Fidelity Bank Shares Plunge 11% as N225bn Debt, Earnings Silence Rattle Investors
Fidelity Bank is reeling under intense market pressure as its shares crashed 11 per cent on the Nigerian Exchange (NGX), with jittery investors dumping stock over fears of a crippling N225 billion judgment debt and a delayed earnings release.
The selloff drove the bank’s share price down to N18.45, well below recent highs, as trading data showed heavy exits by wary shareholders. Market watchers say the slump reflects a growing confidence crisis after the bank failed to publish its half-year 2025 financial statements, even as peers in the tier-1 and tier-2 category have already posted robust results.

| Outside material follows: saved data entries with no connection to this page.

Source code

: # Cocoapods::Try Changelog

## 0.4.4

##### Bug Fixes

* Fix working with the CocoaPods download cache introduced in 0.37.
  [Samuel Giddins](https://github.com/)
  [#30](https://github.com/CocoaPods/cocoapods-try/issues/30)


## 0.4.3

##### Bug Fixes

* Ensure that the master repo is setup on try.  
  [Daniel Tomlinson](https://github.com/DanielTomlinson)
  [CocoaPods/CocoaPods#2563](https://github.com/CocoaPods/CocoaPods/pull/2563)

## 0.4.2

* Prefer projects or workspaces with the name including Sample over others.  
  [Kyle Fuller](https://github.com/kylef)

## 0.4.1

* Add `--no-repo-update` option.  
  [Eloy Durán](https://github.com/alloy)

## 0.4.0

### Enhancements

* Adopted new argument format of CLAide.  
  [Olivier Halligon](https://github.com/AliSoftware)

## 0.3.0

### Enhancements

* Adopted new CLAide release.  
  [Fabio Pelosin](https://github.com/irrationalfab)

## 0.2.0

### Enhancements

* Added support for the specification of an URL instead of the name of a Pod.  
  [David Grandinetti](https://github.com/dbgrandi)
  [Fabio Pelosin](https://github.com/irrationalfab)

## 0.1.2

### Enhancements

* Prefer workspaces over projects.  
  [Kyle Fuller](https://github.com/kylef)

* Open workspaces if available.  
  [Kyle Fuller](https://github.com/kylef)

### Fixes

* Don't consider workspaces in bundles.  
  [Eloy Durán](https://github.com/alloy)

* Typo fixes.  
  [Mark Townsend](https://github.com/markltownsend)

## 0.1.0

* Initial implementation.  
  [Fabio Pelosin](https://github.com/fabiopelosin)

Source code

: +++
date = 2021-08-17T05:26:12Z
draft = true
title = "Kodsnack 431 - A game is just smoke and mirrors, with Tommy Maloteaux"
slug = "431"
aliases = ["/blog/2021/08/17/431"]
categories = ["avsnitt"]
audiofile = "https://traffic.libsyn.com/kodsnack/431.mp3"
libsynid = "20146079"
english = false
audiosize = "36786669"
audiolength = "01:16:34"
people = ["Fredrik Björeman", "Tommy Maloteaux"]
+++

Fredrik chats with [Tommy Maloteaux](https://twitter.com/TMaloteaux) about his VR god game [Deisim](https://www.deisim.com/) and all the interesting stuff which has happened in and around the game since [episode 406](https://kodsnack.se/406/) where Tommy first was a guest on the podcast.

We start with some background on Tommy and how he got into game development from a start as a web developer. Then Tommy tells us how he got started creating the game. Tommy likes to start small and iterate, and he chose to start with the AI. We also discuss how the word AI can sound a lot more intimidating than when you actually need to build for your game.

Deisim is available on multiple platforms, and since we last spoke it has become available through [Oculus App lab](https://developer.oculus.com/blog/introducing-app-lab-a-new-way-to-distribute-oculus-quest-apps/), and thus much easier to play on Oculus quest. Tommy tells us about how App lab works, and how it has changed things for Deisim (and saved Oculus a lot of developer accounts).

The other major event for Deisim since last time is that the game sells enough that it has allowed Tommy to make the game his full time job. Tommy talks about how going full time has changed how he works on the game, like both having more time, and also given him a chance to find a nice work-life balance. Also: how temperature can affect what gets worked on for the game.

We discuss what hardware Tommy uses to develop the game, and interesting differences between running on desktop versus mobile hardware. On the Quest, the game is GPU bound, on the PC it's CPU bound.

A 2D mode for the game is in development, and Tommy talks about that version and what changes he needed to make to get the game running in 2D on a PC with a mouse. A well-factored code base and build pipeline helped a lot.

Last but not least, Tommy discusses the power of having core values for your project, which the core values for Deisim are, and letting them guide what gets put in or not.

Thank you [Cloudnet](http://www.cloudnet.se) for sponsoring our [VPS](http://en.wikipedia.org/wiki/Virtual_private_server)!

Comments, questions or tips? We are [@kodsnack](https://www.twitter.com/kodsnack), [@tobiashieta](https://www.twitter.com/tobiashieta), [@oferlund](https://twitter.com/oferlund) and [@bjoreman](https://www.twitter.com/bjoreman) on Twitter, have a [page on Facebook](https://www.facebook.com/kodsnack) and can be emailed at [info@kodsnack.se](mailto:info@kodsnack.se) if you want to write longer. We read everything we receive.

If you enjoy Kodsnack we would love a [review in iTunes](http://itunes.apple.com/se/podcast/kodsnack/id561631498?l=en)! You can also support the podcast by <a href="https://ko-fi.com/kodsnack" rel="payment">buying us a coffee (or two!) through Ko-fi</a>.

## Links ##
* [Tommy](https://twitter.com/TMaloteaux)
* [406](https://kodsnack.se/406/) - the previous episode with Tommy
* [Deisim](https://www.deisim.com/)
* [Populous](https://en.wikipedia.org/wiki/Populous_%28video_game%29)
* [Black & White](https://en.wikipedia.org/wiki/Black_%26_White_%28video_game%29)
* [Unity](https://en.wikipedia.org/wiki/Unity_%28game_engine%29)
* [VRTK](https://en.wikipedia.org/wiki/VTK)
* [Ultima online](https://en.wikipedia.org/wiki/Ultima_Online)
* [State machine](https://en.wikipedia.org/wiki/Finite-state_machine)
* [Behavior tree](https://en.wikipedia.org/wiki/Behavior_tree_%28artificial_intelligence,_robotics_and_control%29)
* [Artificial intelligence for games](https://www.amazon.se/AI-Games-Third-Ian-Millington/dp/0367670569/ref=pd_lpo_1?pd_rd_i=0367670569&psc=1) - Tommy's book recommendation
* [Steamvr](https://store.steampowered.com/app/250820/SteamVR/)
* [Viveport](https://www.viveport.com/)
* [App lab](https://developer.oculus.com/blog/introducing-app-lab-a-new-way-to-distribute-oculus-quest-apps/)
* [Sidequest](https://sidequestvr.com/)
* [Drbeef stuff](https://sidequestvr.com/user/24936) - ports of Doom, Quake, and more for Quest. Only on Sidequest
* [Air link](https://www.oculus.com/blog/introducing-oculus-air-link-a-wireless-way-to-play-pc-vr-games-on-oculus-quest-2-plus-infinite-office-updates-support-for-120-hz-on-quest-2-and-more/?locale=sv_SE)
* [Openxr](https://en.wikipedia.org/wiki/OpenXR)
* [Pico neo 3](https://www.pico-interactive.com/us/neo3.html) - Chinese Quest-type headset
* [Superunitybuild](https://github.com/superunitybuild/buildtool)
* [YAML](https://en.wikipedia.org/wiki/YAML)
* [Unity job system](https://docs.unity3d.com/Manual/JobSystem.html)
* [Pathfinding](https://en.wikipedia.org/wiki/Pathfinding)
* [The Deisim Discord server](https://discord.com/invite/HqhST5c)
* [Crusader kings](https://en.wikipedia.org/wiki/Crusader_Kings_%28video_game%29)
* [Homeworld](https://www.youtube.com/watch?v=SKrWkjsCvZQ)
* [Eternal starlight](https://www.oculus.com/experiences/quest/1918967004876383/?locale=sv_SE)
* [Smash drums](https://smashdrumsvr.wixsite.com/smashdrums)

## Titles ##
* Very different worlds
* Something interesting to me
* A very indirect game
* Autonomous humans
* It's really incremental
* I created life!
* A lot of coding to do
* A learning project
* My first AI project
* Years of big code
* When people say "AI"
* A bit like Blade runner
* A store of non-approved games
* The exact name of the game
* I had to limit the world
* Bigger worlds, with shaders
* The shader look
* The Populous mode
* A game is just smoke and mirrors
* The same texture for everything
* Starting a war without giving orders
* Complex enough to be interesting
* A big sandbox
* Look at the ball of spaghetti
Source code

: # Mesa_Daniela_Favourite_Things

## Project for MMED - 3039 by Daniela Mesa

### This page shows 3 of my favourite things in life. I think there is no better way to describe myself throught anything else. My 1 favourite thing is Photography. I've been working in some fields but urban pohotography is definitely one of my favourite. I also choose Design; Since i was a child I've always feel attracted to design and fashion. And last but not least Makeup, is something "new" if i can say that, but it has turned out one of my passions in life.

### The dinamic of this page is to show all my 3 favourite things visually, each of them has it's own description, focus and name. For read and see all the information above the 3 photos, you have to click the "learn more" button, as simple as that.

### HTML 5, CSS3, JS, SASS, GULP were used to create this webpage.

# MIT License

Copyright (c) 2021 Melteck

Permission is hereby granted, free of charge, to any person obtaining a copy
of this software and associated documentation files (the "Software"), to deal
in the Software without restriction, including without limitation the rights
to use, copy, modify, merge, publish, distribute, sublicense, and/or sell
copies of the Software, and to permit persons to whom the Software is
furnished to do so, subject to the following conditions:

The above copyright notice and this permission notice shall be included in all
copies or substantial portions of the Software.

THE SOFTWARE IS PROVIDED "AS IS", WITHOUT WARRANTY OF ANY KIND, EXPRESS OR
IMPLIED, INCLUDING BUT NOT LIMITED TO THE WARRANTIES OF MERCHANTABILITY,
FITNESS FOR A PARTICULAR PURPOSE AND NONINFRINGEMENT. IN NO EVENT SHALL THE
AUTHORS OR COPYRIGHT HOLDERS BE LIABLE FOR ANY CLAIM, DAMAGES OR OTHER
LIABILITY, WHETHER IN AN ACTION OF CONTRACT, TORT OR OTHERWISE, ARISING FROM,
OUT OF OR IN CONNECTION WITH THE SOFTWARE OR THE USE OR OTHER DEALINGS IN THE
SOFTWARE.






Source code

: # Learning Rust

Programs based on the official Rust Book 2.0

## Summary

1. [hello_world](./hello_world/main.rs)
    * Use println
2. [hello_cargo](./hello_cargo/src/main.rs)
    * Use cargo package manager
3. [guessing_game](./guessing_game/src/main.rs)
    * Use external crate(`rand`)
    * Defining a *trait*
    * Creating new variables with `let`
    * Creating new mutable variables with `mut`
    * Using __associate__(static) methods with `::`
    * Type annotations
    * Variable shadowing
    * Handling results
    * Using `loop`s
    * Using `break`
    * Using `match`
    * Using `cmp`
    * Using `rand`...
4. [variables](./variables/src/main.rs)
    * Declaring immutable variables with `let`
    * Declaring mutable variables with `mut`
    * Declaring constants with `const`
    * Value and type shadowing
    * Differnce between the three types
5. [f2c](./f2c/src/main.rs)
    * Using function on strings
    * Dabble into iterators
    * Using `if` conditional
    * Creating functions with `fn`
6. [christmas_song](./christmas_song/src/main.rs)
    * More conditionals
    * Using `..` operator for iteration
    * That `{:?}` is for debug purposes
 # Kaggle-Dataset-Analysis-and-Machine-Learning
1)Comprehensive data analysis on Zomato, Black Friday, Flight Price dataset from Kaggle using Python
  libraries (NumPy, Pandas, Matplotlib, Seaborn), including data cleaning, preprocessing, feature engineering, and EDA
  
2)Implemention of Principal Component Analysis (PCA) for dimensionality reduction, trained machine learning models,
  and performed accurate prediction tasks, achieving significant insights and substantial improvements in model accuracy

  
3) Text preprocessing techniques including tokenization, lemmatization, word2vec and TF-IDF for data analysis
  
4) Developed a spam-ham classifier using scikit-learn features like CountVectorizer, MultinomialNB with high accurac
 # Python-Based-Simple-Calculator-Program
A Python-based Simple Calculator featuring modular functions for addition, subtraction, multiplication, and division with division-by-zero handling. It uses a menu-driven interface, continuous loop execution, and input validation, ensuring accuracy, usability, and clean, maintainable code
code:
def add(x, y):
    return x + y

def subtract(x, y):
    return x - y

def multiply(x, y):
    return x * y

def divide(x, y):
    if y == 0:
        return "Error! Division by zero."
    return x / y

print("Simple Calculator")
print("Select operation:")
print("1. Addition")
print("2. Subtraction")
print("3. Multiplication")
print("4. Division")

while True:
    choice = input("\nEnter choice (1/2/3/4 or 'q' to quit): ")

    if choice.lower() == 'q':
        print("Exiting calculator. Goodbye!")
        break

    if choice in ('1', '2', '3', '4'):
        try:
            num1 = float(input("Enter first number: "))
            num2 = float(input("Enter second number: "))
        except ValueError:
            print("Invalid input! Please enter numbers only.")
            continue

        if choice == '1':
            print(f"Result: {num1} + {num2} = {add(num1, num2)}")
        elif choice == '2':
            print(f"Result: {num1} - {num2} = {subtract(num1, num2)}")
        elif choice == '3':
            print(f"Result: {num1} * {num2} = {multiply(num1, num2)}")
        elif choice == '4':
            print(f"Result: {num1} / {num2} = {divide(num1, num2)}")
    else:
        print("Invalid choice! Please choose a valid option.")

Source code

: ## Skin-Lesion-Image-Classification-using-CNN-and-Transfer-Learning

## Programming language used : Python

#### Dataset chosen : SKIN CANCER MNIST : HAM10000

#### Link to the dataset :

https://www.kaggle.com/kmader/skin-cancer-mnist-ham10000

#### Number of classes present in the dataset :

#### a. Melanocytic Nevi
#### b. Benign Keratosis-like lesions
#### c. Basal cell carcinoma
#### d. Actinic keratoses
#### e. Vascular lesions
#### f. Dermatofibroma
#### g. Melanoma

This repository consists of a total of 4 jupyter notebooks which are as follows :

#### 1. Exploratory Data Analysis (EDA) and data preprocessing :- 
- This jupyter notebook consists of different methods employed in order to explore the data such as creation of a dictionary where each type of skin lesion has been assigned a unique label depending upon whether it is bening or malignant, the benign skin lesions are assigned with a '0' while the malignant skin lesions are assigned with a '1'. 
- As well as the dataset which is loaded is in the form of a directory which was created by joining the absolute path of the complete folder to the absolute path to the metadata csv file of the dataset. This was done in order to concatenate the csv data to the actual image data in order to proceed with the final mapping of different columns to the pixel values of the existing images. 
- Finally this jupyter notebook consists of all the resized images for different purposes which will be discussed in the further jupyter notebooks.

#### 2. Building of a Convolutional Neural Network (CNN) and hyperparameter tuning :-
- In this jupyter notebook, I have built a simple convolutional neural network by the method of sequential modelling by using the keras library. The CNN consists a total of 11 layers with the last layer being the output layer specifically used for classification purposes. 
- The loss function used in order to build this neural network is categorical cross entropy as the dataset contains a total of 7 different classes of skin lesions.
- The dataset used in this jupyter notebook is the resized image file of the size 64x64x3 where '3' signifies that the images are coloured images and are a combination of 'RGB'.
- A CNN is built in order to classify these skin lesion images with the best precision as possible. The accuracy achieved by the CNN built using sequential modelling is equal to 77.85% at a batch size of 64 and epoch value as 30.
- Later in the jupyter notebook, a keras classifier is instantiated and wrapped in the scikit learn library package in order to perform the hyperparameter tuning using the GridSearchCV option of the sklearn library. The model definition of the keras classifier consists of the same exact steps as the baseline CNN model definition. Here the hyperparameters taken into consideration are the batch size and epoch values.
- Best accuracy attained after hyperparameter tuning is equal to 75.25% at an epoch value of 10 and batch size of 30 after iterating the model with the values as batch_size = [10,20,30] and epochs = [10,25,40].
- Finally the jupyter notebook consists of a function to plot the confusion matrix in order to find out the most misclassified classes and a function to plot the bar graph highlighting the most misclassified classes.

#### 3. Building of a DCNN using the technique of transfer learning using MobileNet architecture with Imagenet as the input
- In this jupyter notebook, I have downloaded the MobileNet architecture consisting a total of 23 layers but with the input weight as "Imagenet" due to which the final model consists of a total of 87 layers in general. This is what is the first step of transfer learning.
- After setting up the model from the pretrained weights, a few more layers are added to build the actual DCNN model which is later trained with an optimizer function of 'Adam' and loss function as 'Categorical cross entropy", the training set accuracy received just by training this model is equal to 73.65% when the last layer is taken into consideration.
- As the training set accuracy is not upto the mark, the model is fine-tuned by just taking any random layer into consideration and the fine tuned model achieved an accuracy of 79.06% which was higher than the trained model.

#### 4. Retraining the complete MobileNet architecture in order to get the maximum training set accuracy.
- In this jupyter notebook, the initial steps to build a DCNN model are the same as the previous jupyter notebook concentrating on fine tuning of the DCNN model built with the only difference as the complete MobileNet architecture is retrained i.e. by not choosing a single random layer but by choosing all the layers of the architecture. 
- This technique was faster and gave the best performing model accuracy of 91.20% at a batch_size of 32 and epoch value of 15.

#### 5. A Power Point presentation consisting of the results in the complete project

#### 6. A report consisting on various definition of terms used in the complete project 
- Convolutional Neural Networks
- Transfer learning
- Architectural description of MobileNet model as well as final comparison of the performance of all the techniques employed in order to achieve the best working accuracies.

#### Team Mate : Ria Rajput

Adding fuel to the panic is an unresolved Supreme Court judgment in favour of Sagecom Concept Ltd, which saddled Fidelity with a staggering N225 billion liability linked to its legacy takeover of FSB International Bank. Analysts warn that the payout, if enforced, could severely weaken capital buffers and wipe off a significant portion of the bank’s earnings.
“Investors are pricing in the worst-case scenario,” one Lagos-based trader said, noting that the silence on earnings has created a perception of deeper trouble.
Despite repeated assurances of resilience from management and the Central Bank of Nigeria, the market remains unconvinced. Analysts describe the situation as a “perfect storm” for Fidelity, warning that unless its books are released swiftly, selling pressure could intensify and erode shareholder value even further in the weeks ahead.